Adam’s second eye shuts, and I drape a blanket over his body. Steph washes the pear juice off her hands and runs to preheat the toaster. Mom lets out another, wooden yawn.

I go to my sister’s room to watch her melt doll parts. She places little arms and torsos on a metal tray to bake. The plastic looks glossy in heat. We remove the parts just as they begin to distort.

My sister holds up a mangled leg. It looks like a ham with a foot. “The composition of this is so cool,” she says. She appreciates the art at all angles.

“I’m Stephanie Garland, and I cook ladies,” I say. She gives me a light push.

“If you give a lesbian an easy-bake,” I say.

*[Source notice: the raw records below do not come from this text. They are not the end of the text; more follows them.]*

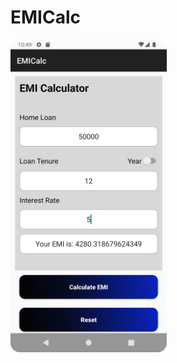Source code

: # EMICalc

<p>
  <img src="https://github.com/kinjal2020/EMICalc/blob/Main/Screenshot_20231207_104915.png" height="500"/>
</p>
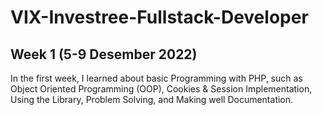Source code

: # VIX-Investree-Fullstack-Developer
## Week 1 (5-9 Desember 2022)
In the first week, I learned about basic Programming with PHP, such as Object Oriented Programming (OOP), Cookies & Session Implementation, Using the Library, Problem Solving, and Making well Documentation.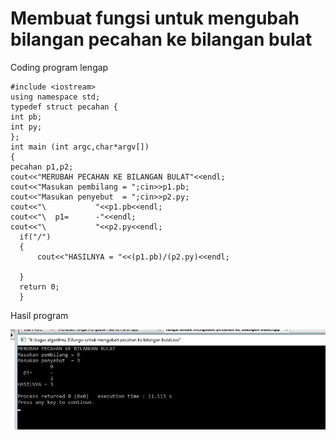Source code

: # Membuat fungsi untuk mengubah bilangan pecahan ke bilangan bulat 

Coding program lengap

    #include <iostream>
    using namespace std;
    typedef struct pecahan {
    int pb;
    int py;
    };
    int main (int argc,char*argv[])
    {
    pecahan p1,p2;
    cout<<"MERUBAH PECAHAN KE BILANGAN BULAT"<<endl;
    cout<<"Masukan pembilang = ";cin>>p1.pb;
    cout<<"Masukan penyebut  = ";cin>>p2.py;
    cout<<"\           "<<p1.pb<<endl;
    cout<<"\  p1=      -"<<endl;
    cout<<"\           "<<p2.py<<endl;
      if("/")
      {
          cout<<"HASILNYA = "<<(p1.pb)/(p2.py)<<endl;

      }
      return 0;
      }


Hasil program

![img](https://raw.githubusercontent.com/MUTIARAIZMI/membuat-fungsi-untuk-mengubah-bilangan-pecahan-ke-bilangan-bulat-/master/pecahan%20ke%20bulat.jpg)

She prepares a second batch—this one of harder plastic, which she says will take at least fifteen minutes to cook. In the meantime, my sister and I head downstairs to wake up my brother. He rises, and we light cigarettes on the porch.

The three of us arrange ourselves on two chaise lounges. We wear each other’s coats. In the winter, it is hard to tell what is smoke and what is our breath.

“I wonder if mom feels left out, now that we’re all gay,” Steph says.

“Probably a bit.”

“I’m sure it’s weird for her.” I say.

“Not like she can do anything about it.”

“I mean, what can be done?”

We ash our cigarettes into a ceramic bowl one of us made in pottery class as a kid. It’s greying now. There is a mark on the bottom, probably with a name, but there is no telling which one.

“Do you ever think she blames herself? Or, you know, not that she blames herself but, wonders what could have gone wrong?” I ask.

“Maybe if she hadn’t raised us on her own.” Adam says.

“Or been so open about her dating history. Her past boyfriends.”

“Maybe.”

The smoke feels familiar and warm.

“How’d the dolls turn out?” Adam asks.

“Good.”

“Good.”

“This all must be so weird for her.” I say.

Steph tucks her free hand in between her legs for warmth. She nods. “To all the sudden, in your mid-50s, have three gay kids just thrust into your life.”

“To learn how to relate to them.”

“To the whole social issue it brings.”

Adam rubs his eyes.

“I’m sure she doesn’t think about it.”

We take another drag. If she is sitting in her room as we speak, thinking about it, none of us wants to know. Smoke rings float out into the dark.

“And then there’s Grandma,” Steph says. We nod. There is her.

“Maybe whatever gene she has, she passed on.”

“If she has it at all.”

“Oh, come on. Don’t honestly tell me you think Grandma is straight.”

I consider it for a while—Grandma lying next to my grandfather at bedtime. A younger version of Grandma asleep on some sofa, cold at night in her professor’s apartment, rising and walking to the bedroom, where she paws her way under the sheets for a kiss, and the chance to hold another body like her own.

“You’re right,” Adam says, nodding his head once.

“You’re right,” I say, snubbing out my cigarette, because I’ll never know whether she’s right, but it’s the only explanation I can hold.